From e3e4131379eb19b261a04edd60b05bff17fa3e81 Mon Sep 17 00:00:00 2001
From: "Philip.Hazel" <Philip.Hazel@gmail.com>
Date: Wed, 5 Nov 2014 16:05:19 +0000
Subject: [PATCH] Fix bug for (*ACCEPT) inside a capturing group.

---
 ChangeLog            |  7 +++++++
 src/pcre2_match.c    | 17 ++++++++++++++---
 src/pcre2test.c      | 26 ++++++++++++++++++++++----
 testdata/testinput1  |  3 +++
 testdata/testoutput1 |  9 +++++++++
 5 files changed, 55 insertions(+), 7 deletions(-)

diff --git a/ChangeLog b/ChangeLog
index cdca10a..eecc01c 100644
--- a/ChangeLog
+++ b/ChangeLog
@@ -44,4 +44,11 @@ strings matched by the repetition are not all the same length.

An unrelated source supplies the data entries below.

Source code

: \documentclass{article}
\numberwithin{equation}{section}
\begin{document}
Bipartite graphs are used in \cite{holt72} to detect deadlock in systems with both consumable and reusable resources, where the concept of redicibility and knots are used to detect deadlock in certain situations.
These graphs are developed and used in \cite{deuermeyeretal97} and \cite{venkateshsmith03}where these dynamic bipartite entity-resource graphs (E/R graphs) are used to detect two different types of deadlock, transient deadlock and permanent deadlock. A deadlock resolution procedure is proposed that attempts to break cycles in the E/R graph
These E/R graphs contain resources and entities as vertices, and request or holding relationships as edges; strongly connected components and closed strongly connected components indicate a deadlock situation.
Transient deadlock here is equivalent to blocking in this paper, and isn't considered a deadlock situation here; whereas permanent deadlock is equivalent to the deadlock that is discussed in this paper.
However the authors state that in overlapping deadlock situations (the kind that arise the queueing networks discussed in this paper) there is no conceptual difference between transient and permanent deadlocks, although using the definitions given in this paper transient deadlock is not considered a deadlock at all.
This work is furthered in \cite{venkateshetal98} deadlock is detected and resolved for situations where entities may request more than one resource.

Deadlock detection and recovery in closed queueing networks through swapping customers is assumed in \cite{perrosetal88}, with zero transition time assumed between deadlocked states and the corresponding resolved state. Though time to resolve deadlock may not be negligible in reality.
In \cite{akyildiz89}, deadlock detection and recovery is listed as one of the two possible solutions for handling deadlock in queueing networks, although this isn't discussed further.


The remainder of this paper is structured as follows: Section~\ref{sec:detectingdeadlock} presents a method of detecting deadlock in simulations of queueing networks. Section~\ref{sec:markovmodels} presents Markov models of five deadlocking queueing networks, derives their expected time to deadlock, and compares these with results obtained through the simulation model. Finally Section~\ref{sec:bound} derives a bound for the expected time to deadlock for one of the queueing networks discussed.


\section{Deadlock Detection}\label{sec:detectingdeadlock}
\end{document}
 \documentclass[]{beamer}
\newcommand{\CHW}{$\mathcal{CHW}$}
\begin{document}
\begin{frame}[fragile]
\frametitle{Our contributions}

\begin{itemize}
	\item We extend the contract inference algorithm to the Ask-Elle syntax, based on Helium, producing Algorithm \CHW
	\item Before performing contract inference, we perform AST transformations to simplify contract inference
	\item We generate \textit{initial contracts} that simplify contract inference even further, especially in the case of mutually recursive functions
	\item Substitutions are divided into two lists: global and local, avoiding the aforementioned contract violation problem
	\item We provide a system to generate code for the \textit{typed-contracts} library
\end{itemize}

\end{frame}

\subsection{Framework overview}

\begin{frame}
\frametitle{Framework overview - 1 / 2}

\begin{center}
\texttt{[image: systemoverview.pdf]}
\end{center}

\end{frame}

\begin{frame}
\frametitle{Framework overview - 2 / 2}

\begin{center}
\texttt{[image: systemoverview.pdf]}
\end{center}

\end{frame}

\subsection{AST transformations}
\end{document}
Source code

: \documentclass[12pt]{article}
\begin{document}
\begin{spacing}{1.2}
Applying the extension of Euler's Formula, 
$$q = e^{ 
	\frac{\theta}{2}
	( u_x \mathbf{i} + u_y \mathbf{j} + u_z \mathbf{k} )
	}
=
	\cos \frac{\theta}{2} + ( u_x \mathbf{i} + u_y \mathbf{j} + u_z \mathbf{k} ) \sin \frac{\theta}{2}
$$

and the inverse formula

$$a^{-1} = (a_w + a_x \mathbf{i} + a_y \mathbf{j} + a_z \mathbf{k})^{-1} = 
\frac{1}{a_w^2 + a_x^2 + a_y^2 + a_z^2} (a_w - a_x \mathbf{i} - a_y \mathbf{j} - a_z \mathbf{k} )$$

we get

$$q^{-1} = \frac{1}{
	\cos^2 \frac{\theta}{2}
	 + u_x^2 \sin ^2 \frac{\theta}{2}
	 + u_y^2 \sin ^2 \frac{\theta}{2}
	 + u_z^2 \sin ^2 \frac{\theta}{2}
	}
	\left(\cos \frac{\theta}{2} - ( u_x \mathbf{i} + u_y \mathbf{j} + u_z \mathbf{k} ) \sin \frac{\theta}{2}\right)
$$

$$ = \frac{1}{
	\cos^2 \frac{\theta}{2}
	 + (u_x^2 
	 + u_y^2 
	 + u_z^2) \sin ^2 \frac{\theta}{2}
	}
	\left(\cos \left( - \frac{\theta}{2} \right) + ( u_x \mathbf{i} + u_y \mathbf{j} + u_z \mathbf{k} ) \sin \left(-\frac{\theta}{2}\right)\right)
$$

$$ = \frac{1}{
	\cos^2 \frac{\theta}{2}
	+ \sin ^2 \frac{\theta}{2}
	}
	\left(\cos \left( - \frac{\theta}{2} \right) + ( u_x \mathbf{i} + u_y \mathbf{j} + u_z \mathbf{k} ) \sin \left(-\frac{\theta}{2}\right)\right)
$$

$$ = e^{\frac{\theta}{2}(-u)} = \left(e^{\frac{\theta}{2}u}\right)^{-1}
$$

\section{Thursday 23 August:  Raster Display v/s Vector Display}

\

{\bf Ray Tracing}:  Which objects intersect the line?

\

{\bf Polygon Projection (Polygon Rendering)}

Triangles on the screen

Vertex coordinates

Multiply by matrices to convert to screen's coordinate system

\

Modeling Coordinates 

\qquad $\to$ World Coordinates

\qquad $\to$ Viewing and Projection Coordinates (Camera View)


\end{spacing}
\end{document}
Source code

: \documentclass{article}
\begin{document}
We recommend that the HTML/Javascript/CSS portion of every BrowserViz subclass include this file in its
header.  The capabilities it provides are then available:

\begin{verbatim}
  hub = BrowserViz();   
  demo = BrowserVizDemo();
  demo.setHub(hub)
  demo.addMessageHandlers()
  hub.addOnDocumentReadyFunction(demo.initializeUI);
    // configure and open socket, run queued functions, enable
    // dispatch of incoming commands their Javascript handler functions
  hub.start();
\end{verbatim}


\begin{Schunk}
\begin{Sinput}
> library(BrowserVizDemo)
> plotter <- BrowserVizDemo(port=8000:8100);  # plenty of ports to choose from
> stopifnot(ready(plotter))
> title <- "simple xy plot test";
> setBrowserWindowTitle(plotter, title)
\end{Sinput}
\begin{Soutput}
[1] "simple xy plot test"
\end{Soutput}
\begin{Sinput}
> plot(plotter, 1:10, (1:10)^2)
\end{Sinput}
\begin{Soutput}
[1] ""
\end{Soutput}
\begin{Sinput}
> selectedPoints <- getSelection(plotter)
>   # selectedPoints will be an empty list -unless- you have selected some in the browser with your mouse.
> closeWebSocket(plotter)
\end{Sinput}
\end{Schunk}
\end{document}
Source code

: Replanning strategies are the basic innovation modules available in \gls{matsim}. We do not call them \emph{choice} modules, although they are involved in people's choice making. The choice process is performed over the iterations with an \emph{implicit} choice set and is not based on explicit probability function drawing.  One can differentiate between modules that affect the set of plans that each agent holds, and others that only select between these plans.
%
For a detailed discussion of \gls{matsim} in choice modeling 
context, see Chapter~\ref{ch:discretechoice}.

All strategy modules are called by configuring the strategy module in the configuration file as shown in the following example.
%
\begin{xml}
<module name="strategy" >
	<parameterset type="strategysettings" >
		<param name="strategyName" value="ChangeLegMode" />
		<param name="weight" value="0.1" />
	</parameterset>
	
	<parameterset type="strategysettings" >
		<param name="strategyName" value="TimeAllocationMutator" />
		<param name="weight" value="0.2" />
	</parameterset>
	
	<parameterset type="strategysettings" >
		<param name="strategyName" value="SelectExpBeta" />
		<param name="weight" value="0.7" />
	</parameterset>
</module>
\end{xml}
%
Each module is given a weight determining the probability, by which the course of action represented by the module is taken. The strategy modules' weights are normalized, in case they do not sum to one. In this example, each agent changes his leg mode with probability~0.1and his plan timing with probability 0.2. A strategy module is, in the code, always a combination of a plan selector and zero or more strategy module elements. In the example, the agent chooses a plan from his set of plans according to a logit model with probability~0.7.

 information. This applied to any pattern with a group that matched no
 characters, for example: /(?:(?=.)|(?<!x))a/.
 
+7. When an (*ACCEPT) is triggered inside capturing parentheses, it arranges for
+those parentheses to be closed with whatever has been captured so far. However,
+it was failing to mark any other groups between the hightest capture so far and
+the currrent group as "unset". Thus, the ovector for those groups contained
+whatever was previously there. An example is the pattern /(x)|((*ACCEPT))/ when
+matched against "abcd".
+
 ****
diff --git a/src/pcre2_match.c b/src/pcre2_match.c
index 94309ee..b66dd35 100644
--- a/src/pcre2_match.c
+++ b/src/pcre2_match.c
@@ -1465,7 +1465,18 @@ for (;;)
       mb->ovector[offset] =
         mb->ovector[mb->offset_end - number];
       mb->ovector[offset+1] = eptr - mb->start_subject;
-      if (offset_top <= offset) offset_top = offset + 2;
+
+      /* If this group is at or above the current highwater mark, ensure that
+      any groups between the current high water mark and this group are marked
+      unset and then update the high water mark. */
+
+      if (offset >= offset_top)
+        {
+        register PCRE2_SIZE *iptr = mb->ovector + offset_top;
+        register PCRE2_SIZE *iend = mb->ovector + offset;
+        while (iptr < iend) *iptr++ = PCRE2_UNSET;
+        offset_top = offset + 2;
+        }
       }
     ecode += 1 + IMM2_SIZE;
     break;
@@ -6321,18 +6332,18 @@ while (nextframe != NULL)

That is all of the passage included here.